The Aucaner (or N’djuka) Maroon community of Nieuw Koffiekamp is located in the heart of the Gross Rosebel mining concession. Relocated in the 1960s to make way for a hydroelectric dam, Nieuw Koffiekamp now faces a second relocation which, according to a human rights expert, “would be tantamount to [its] cultural and social death.”[3] Maroon authorities were not consulted about the project, and groups within the community vociferously oppose relocation.[4]  Suriname lacks legislation that requires mine proponents to undertake environmental impact assessments and is the only country in the Western Hemisphere that does not recognize the rights of indigenous or tribal populations.[5] Critics argue that the country’s draft Mining Act discriminates against these populations and a UN human rights body has called on the Government of Suriname to rectify this problem.[6] 

Cortez Gold Mine

United States of America
Placer Dome (Placer Dome was acquired by Barrick Gold Corp. in 2006)
CPP: $351 million (Barrick)[1]

The Cortez gold mine is located in the ancestral territory of the Western Shoshone indigenous people. The Shoshone argue that the mine, which was constructed without their free, prior and informed consent, violates their treaty rights.[2] In 2006, the United Nations called on the U.S. government to immediately cease the transfer of Shoshone land to multinational extractive companies, a practice that the UN argued could cause irreparable harm to indigenous communities.[3]
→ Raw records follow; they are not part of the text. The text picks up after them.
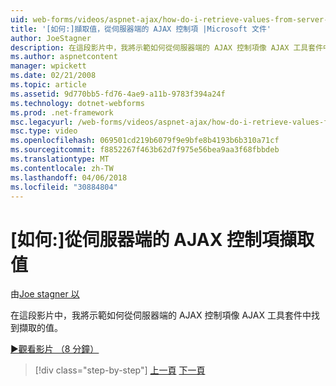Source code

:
 ```yaml
---
uid: web-forms/videos/aspnet-ajax/how-do-i-retrieve-values-from-server-side-ajax-controls
title: '[如何:]擷取值，從伺服器端的 AJAX 控制項 |Microsoft 文件'
author: JoeStagner
description: 在這段影片中，我將示範如何從伺服器端的 AJAX 控制項像 AJAX 工具套件中找到擷取的值。
ms.author: aspnetcontent
manager: wpickett
ms.date: 02/21/2008
ms.topic: article
ms.assetid: 9d770bb5-fd76-4ae9-a11b-9783f394a24f
ms.technology: dotnet-webforms
ms.prod: .net-framework
msc.legacyurl: /web-forms/videos/aspnet-ajax/how-do-i-retrieve-values-from-server-side-ajax-controls
msc.type: video
ms.openlocfilehash: 069501cd219b6079f9e9bfe8b4193b6b310a71cf
ms.sourcegitcommit: f8852267f463b62d7f975e56bea9aa3f68fbbdeb
ms.translationtype: MT
ms.contentlocale: zh-TW
ms.lasthandoff: 04/06/2018
ms.locfileid: "30884804"
---
```

<a name="how-do-i-retrieve-values-from-server-side-ajax-controls"></a>[如何:]從伺服器端的 AJAX 控制項擷取值
====================
由[Joe stagner 以](https://github.com/JoeStagner)

在這段影片中，我將示範如何從伺服器端的 AJAX 控制項像 AJAX 工具套件中找到擷取的值。

[&#9654;觀看影片 （8 分鐘）](https://channel9.msdn.com/Blogs/ASP-NET-Site-Videos/how-do-i-retrieve-values-from-server-side-ajax-controls)

> [!div class="step-by-step"]
> [上一頁](how-do-i-associate-ajax-client-behavior-with-an-aspnet-server-control.md)
> [下一頁](two-simple-techniques-for-triggering-updates-to-update-panels.md)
Cerro San Pedro Gold and Silver Mine

Mexico
Metallica Resources Inc.

When Metallica arrived in Cerro de San Pedro in 1995 to build an open pit mine, local residents, human rights organizations and environmental groups formed the Broad Opposition Front (FAO) to halt the operation that they say would destroy their 400-year old town.  The company’s own environmental impact assessment reveals that if built, the mine would require the relocation of the community and would cause “significant adverse” impact to the area’s only aquifer.[1] The latter is of particular concern.  Water is extremely scarce in the State of San Luis Potosi and the National Water Commission of Mexico reports that it is already being exploited at an unsustainable rate.[2]  Local residents, whose property has been adversely affected by Metallica’s exploration activities, have sued the Government of Mexico over its decision to issue the company a permit.[3]